*WHAT THE TASK REQUIRES:*
What you return must be the lines of the data that hold the word "metadata".

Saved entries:
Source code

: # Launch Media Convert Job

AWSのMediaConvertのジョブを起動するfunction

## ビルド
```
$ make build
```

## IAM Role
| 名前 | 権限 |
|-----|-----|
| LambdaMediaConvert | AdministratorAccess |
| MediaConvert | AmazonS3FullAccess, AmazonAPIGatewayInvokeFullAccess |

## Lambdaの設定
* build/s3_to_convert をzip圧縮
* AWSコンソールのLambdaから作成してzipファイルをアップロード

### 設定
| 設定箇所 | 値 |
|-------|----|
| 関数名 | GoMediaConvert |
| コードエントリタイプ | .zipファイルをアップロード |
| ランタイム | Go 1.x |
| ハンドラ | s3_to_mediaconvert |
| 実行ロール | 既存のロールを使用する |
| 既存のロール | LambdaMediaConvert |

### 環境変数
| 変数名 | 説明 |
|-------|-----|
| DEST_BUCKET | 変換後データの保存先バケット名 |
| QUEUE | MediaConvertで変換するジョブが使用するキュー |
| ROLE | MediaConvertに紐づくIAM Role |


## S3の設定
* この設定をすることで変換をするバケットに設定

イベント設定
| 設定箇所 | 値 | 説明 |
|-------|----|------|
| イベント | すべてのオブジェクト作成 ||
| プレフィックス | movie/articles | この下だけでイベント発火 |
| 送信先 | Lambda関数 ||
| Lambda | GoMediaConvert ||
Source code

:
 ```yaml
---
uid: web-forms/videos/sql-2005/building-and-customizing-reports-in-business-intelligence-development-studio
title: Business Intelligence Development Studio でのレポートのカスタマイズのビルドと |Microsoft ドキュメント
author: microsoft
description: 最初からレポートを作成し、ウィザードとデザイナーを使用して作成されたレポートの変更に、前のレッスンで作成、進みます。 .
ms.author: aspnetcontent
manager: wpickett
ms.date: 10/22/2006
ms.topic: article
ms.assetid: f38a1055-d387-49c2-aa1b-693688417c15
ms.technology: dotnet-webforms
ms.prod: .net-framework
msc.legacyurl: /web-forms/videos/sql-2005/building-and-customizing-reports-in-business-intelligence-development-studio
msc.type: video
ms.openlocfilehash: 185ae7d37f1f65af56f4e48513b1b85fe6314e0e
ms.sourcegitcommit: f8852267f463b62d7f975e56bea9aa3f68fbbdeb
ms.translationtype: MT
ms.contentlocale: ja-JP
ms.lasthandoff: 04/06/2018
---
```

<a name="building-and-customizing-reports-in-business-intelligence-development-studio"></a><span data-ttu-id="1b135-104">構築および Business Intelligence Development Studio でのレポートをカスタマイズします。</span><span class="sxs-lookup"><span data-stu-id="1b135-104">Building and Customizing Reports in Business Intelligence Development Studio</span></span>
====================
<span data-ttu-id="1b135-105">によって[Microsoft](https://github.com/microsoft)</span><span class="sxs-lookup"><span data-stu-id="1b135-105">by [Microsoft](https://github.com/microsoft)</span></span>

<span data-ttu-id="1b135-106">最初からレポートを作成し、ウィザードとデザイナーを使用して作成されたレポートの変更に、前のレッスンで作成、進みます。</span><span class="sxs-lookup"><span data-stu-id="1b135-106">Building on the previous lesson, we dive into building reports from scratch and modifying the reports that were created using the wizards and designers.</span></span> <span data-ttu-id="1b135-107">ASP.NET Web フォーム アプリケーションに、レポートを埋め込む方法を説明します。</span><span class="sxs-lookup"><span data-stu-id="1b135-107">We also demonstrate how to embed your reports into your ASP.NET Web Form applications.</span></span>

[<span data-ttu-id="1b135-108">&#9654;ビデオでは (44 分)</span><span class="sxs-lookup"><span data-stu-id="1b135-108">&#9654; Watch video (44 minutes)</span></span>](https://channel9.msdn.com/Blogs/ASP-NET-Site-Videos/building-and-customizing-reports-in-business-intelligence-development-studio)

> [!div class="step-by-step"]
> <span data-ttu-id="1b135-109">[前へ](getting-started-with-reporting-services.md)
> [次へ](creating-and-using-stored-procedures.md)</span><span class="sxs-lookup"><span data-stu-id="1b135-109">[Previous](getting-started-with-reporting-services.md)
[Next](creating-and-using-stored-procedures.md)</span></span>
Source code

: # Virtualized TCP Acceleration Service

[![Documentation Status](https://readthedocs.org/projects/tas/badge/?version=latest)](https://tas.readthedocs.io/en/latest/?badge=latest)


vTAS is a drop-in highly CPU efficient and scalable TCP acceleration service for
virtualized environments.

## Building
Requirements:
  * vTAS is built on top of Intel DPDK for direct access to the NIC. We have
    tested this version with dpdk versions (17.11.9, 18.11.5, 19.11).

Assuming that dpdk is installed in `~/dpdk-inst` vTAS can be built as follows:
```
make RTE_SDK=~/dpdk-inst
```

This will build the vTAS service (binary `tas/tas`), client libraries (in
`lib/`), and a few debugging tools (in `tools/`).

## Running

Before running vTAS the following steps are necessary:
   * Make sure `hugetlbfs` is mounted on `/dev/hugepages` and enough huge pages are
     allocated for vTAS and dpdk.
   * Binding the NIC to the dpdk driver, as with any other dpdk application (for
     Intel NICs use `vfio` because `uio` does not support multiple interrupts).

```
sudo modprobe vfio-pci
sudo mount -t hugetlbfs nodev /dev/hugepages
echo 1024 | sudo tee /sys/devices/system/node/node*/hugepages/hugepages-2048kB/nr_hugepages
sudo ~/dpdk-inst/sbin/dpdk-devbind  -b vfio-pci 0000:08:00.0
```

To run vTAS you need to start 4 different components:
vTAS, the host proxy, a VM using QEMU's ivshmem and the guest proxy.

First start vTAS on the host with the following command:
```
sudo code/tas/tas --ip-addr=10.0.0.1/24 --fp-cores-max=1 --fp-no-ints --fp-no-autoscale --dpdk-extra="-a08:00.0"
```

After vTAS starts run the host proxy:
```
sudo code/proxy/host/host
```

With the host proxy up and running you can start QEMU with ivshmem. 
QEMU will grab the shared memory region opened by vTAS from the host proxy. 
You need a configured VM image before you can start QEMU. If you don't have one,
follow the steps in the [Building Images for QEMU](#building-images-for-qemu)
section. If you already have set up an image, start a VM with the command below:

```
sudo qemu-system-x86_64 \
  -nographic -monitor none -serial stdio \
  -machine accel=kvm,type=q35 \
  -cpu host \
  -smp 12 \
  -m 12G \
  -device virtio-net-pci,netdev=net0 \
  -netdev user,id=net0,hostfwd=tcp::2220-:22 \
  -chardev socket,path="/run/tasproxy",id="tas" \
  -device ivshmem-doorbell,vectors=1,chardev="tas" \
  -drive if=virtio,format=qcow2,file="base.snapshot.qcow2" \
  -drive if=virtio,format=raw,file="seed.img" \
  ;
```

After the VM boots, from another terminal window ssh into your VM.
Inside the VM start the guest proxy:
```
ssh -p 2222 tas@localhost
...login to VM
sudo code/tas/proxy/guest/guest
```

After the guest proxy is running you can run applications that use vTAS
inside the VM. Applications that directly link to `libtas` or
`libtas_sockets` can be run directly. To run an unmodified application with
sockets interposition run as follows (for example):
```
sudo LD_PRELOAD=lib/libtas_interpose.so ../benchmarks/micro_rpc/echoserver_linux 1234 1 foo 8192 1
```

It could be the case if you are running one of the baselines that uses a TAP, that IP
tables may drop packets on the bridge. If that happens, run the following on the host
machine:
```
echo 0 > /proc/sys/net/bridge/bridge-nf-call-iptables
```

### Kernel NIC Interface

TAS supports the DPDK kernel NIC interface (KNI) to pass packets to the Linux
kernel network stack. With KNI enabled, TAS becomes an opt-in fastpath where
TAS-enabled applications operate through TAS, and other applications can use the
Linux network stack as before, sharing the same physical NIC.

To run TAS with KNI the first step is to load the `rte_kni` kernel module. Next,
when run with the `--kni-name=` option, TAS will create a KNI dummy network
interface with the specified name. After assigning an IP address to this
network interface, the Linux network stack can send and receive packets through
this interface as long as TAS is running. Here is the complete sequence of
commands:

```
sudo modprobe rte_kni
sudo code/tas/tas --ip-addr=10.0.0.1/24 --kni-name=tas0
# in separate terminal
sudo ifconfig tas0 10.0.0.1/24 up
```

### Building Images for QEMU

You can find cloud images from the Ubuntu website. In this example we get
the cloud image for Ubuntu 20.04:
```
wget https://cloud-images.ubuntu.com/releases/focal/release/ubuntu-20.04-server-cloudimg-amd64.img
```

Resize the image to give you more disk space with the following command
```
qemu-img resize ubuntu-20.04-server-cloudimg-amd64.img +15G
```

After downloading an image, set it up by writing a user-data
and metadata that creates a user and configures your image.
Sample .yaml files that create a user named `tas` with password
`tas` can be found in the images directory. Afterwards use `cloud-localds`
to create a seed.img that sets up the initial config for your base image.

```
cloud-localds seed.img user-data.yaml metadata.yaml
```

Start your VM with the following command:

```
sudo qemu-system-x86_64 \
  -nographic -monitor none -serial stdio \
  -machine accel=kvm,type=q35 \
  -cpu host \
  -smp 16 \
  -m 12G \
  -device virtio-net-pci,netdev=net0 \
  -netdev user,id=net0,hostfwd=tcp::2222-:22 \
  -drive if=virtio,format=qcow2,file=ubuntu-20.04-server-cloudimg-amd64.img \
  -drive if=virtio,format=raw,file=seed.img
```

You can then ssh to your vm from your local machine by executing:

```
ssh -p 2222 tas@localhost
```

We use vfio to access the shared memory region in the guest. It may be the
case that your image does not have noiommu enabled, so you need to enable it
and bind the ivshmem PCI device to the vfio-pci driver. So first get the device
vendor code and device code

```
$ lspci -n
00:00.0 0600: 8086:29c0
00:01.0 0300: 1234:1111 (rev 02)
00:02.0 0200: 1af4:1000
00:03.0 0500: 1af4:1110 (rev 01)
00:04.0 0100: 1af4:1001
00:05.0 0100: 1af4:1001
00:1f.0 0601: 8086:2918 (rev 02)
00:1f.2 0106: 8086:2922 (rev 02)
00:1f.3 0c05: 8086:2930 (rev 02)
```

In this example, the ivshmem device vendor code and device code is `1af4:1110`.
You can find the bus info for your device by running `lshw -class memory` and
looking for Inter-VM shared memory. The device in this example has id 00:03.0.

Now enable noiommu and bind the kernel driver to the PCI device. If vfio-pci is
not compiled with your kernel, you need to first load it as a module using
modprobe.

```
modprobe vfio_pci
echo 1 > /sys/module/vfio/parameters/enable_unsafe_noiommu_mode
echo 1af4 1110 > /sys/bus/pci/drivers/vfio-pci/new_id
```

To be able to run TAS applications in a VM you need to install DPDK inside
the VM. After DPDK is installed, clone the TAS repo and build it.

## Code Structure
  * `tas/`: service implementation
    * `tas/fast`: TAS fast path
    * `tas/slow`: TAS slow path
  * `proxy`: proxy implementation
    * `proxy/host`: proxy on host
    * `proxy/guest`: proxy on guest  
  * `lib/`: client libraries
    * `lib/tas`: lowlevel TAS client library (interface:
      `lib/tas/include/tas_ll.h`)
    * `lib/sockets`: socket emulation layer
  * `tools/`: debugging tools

*ANSWER BELOW:*
and metadata that creates a user and configures your image.
cloud-localds seed.img user-data.yaml metadata.yaml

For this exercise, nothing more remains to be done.